Hij is zelf ook slachtoffer van zijn eigen geloof, omdat hij toch goed leefde, en toch zijn kinderen moet verliezen. Dat zorgt voor de grote twijfel. Hij weet niet meer wat goed of kwaad is en is zo, ondanks zijn strenge persoonlijkheid, toch zielig en wekt medelijden op. Het geeft dan ook een geruststellend gevoel dat hij uiteindelijk geen lijden meer ondervindt omdat hij opgaat in zijn eigen wereldje. ( Dit is een veelbesproken onderwerp; zijn mensen in een gesloten inrichting nu echt zo zielig omdat ze weinig kunnen, of zijn ze dat slechts in onze ogen, en zijn ze zielsgelukkig omdat ze niets weten van de ellende van de wereld, en alles positief bekijken?)



Opa Vroklage is een man van ergens in de 70 jaar oud, nog bijzonder kwiek en jong van geest. Hij gaat veel met Adriaan om, omdat ze goed met elkaar kunnen praten. Adriaan luistert veel naar hem, om zich zo een eigen mening te kunnen vormen. De opa is een flat character. Hij is iets minder belangrijk in het verhaal, en alleen in het eerste deel speelt hij een actieve rol. Over zijn karakter wordt weinig verteld, wel is hij belangrijk voor de meningvorming van Adriaan.

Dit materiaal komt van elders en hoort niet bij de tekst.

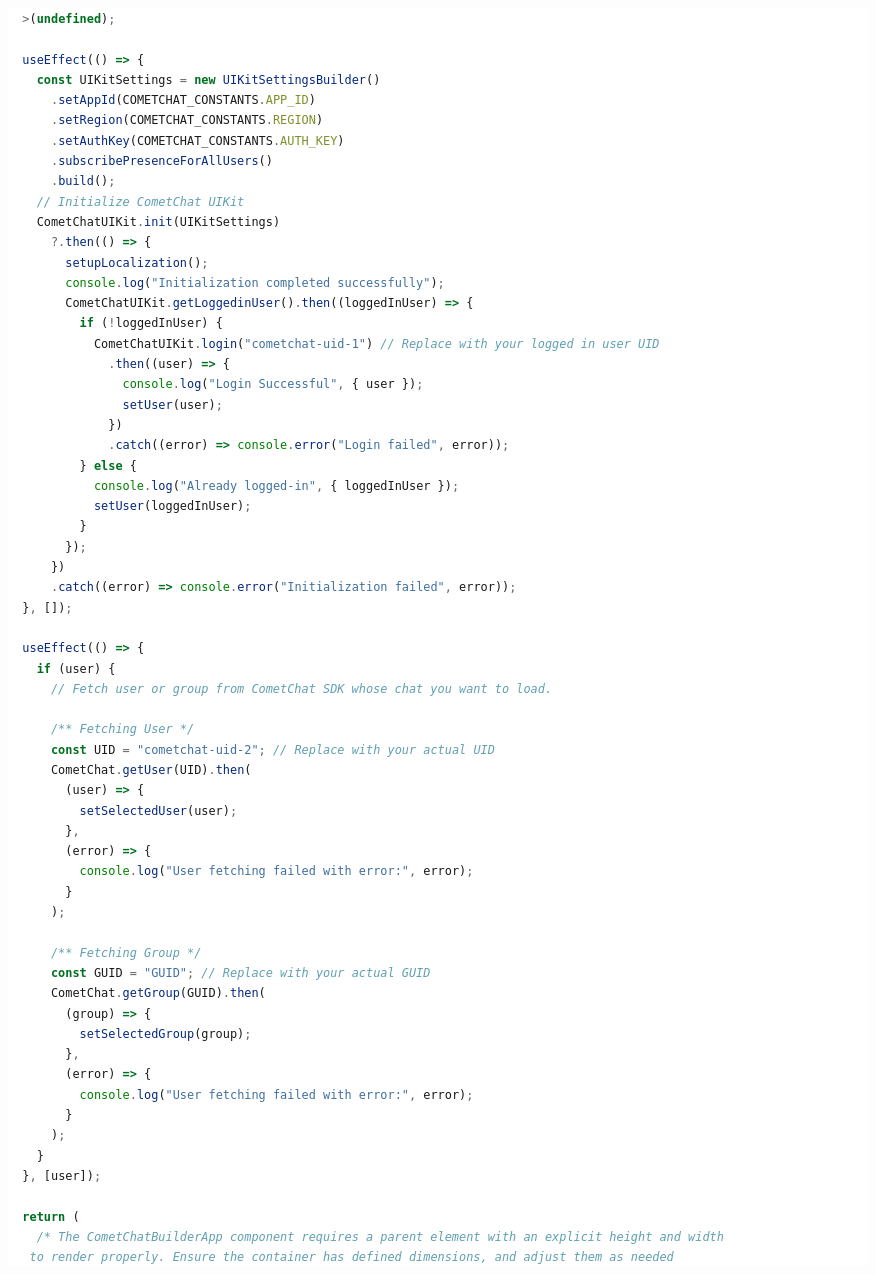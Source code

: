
 ```typescript
  >(undefined);

  useEffect(() => {
    const UIKitSettings = new UIKitSettingsBuilder()
      .setAppId(COMETCHAT_CONSTANTS.APP_ID)
      .setRegion(COMETCHAT_CONSTANTS.REGION)
      .setAuthKey(COMETCHAT_CONSTANTS.AUTH_KEY)
      .subscribePresenceForAllUsers()
      .build();
    // Initialize CometChat UIKit
    CometChatUIKit.init(UIKitSettings)
      ?.then(() => {
        setupLocalization();
        console.log("Initialization completed successfully");
        CometChatUIKit.getLoggedinUser().then((loggedInUser) => {
          if (!loggedInUser) {
            CometChatUIKit.login("cometchat-uid-1") // Replace with your logged in user UID
              .then((user) => {
                console.log("Login Successful", { user });
                setUser(user);
              })
              .catch((error) => console.error("Login failed", error));
          } else {
            console.log("Already logged-in", { loggedInUser });
            setUser(loggedInUser);
          }
        });
      })
      .catch((error) => console.error("Initialization failed", error));
  }, []);

  useEffect(() => {
    if (user) {
      // Fetch user or group from CometChat SDK whose chat you want to load.

      /** Fetching User */
      const UID = "cometchat-uid-2"; // Replace with your actual UID
      CometChat.getUser(UID).then(
        (user) => {
          setSelectedUser(user);
        },
        (error) => {
          console.log("User fetching failed with error:", error);
        }
      );

      /** Fetching Group */
      const GUID = "GUID"; // Replace with your actual GUID
      CometChat.getGroup(GUID).then(
        (group) => {
          setSelectedGroup(group);
        },
        (error) => {
          console.log("User fetching failed with error:", error);
        }
      );
    }
  }, [user]);

  return (
    /* The CometChatBuilderApp component requires a parent element with an explicit height and width
   to render properly. Ensure the container has defined dimensions, and adjust them as needed  
```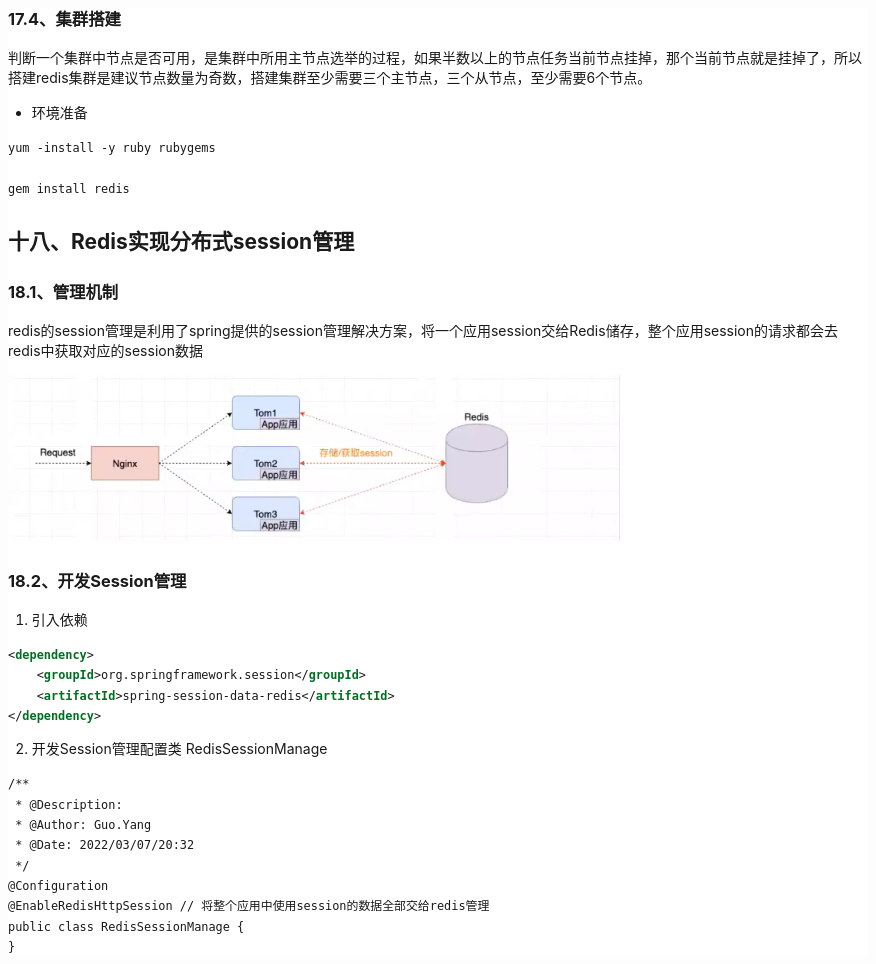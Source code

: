### 17.4、集群搭建

判断一个集群中节点是否可用，是集群中所用主节点选举的过程，如果半数以上的节点任务当前节点挂掉，那个当前节点就是挂掉了，所以搭建redis集群是建议节点数量为奇数，搭建集群至少需要三个主节点，三个从节点，至少需要6个节点。

- 环境准备

```xml
yum -install -y ruby rubygems

gem install redis
```

## 十八、Redis实现分布式session管理

### 18.1、管理机制

redis的session管理是利用了spring提供的session管理解决方案，将一个应用session交给Redis储存，整个应用session的请求都会去redis中获取对应的session数据

![image.png](./images/1660310941226-7577772d-8714-4512-b1fd-62324e671794.png)

### 18.2、开发Session管理

1. 引入依赖

```xml
<dependency>
    <groupId>org.springframework.session</groupId>
    <artifactId>spring-session-data-redis</artifactId>
</dependency>
```

2. 开发Session管理配置类
RedisSessionManage

```xml
/**
 * @Description:
 * @Author: Guo.Yang
 * @Date: 2022/03/07/20:32
 */
@Configuration
@EnableRedisHttpSession // 将整个应用中使用session的数据全部交给redis管理
public class RedisSessionManage {
}
```
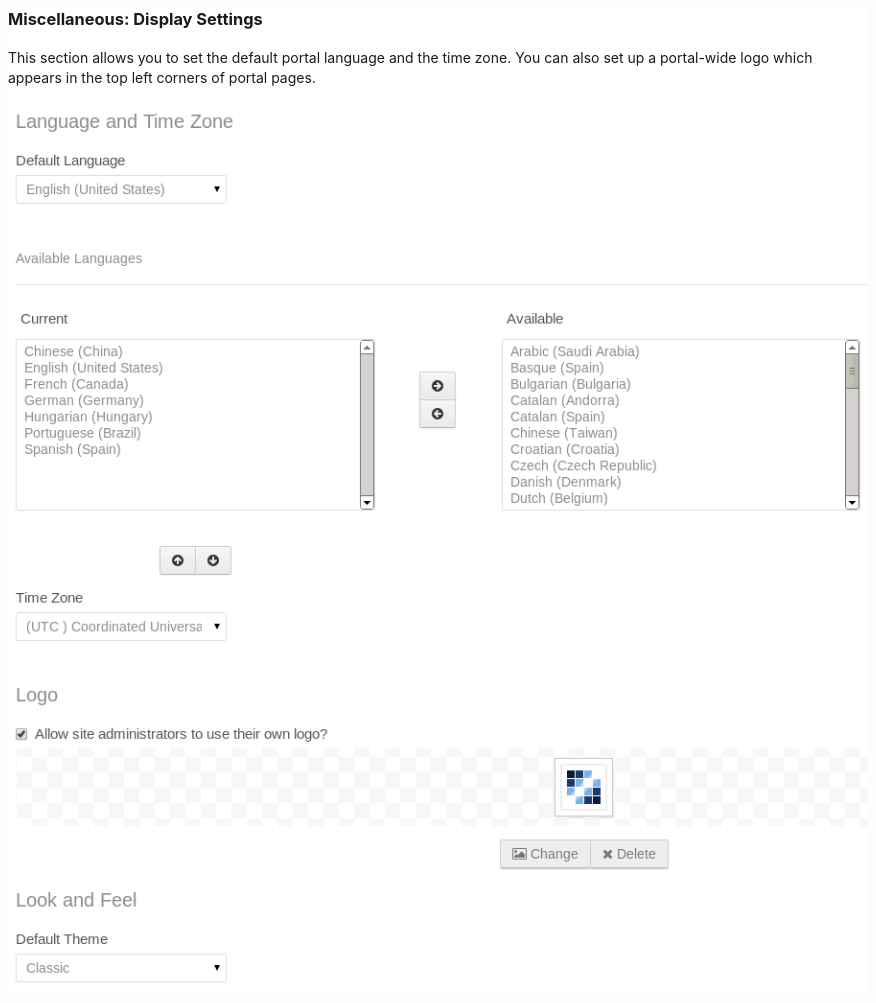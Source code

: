 ### Miscellaneous: Display Settings [](id=miscellaneous-display-settings-liferay-portal-6-2-user-guide-17-en)

This section allows you to set the default portal language and the time zone.
You can also set up a portal-wide logo which appears in the top left corners of
portal pages. 

![Figure 17.3: You can specify various display settings for your portal including options for the default language, other available language, time zone, portal logo, and default themes for the portal and Control Panel.](../../images/server-configuration-miscellaneous-display-settings.png)
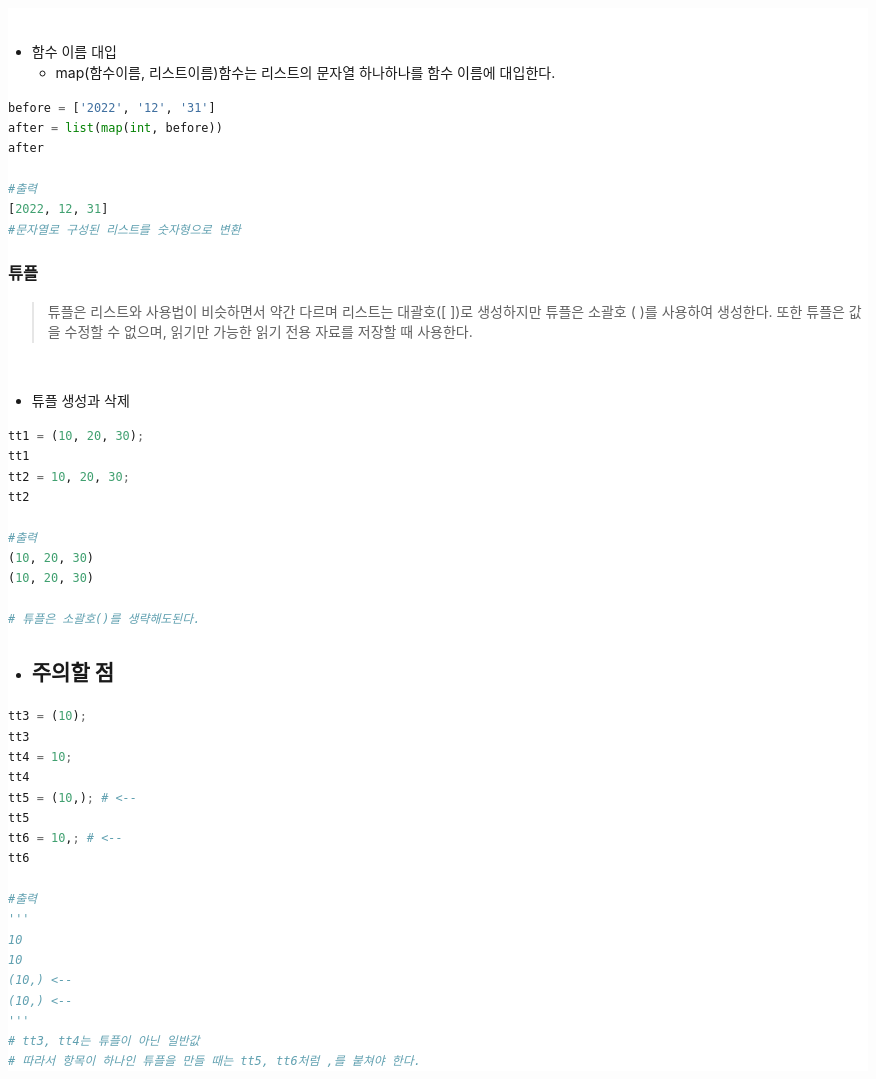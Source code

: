 <br>

- 함수 이름 대입
    - map(함수이름, 리스트이름)함수는 리스트의 문자열 하나하나를 함수 이름에 대입한다.
```python
before = ['2022', '12', '31']
after = list(map(int, before))
after

#출력
[2022, 12, 31]
#문자열로 구성된 리스트를 숫자형으로 변환
```

### 튜플
> 튜플은 리스트와 사용법이 비슷하면서 약간 다르며 리스트는 대괄호([ ])로 생성하지만 튜플은 소괄호 ( )를 사용하여 생성한다.
> 또한 튜플은 값을 수정할 수 없으며, 읽기만 가능한 읽기 전용 자료를 저장할 때 사용한다.
<br>

- 튜플 생성과 삭제
```python
tt1 = (10, 20, 30); 
tt1
tt2 = 10, 20, 30; 
tt2

#출력
(10, 20, 30)
(10, 20, 30)

# 튜플은 소괄호()를 생략해도된다.
```

- ## 주의할 점
```python
tt3 = (10);
tt3
tt4 = 10;
tt4
tt5 = (10,); # <--
tt5
tt6 = 10,; # <--
tt6

#출력
'''
10
10
(10,) <--
(10,) <--
'''
# tt3, tt4는 튜플이 아닌 일반값
# 따라서 항목이 하나인 튜플을 만들 때는 tt5, tt6처럼 ,를 붙쳐야 한다.
```
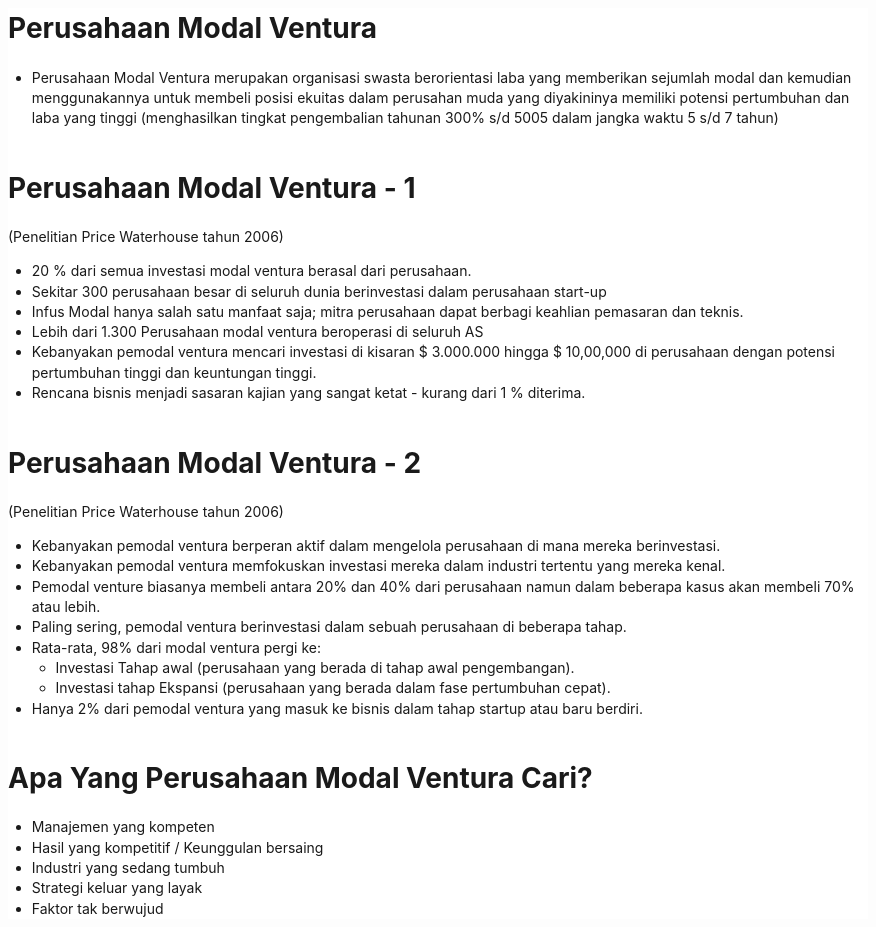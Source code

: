 
# Perusahaan Modal Ventura
-   Perusahaan Modal Ventura merupakan
    organisasi swasta berorientasi laba yang
    memberikan sejumlah modal dan kemudian
    menggunakannya untuk membeli posisi
    ekuitas dalam perusahan muda yang
    diyakininya memiliki potensi pertumbuhan
    dan laba yang tinggi (menghasilkan tingkat
    pengembalian tahunan 300% s/d 5005
    dalam jangka waktu 5 s/d 7 tahun)

# Perusahaan Modal Ventura - 1
(Penelitian Price Waterhouse tahun 2006)
-   20 % dari semua investasi modal ventura berasal dari
    perusahaan.
-   Sekitar 300 perusahaan besar di seluruh dunia berinvestasi
    dalam perusahaan start-up
-   Infus Modal hanya salah satu manfaat saja; mitra
    perusahaan dapat berbagi keahlian pemasaran dan teknis.
-   Lebih dari 1.300 Perusahaan modal ventura beroperasi di
    seluruh AS
-   Kebanyakan pemodal ventura mencari investasi di kisaran
    $ 3.000.000 hingga $ 10,00,000 di perusahaan dengan
    potensi pertumbuhan tinggi dan keuntungan tinggi.
-   Rencana bisnis menjadi sasaran kajian yang sangat ketat -
    kurang dari 1 % diterima.

# Perusahaan Modal Ventura - 2
(Penelitian Price Waterhouse tahun 2006)
-   Kebanyakan pemodal ventura berperan aktif dalam
    mengelola perusahaan di mana mereka berinvestasi.
-   Kebanyakan pemodal ventura memfokuskan investasi
    mereka dalam industri tertentu yang mereka kenal.
-   Pemodal venture biasanya membeli antara 20% dan
    40% dari perusahaan namun dalam beberapa kasus
    akan membeli 70% atau lebih.
-   Paling sering, pemodal ventura berinvestasi dalam
    sebuah perusahaan di beberapa tahap.
-   Rata-rata, 98% dari modal ventura pergi ke:
    -   Investasi Tahap awal (perusahaan yang berada di tahap awal
        pengembangan).
    -   Investasi tahap Ekspansi (perusahaan yang berada dalam fase
        pertumbuhan cepat).
-   Hanya 2% dari pemodal ventura yang masuk ke bisnis
    dalam tahap startup atau baru berdiri.

# Apa Yang Perusahaan Modal Ventura Cari?
-   Manajemen yang kompeten
-   Hasil yang kompetitif /
    Keunggulan bersaing
-   Industri yang sedang tumbuh
-   Strategi keluar yang layak
-   Faktor tak berwujud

Zijn opa heeft een compleet eigen idee over hoe de wereld in elkaar steekt en hoe alles zou moeten, een beeld wat voor een oude man uit die tijd ongewoon was. Hij is namelijk zeker niet conservatief en ziet overal nieuwe mogelijkheden.

“Bij (kerk)scheuringen leer je de mensen, leer je hun opvattingen, leer je hun slechtheid kennen. En bovendien: scheuring is bewijs van levend geloof.” (blz. 73-74)

Opa is voor Adriaan een houvast, waar hij altijd op terug kan vallen. Zo wordt hij ook in het verhaal genoemd; meer over hem weten is niet van belang.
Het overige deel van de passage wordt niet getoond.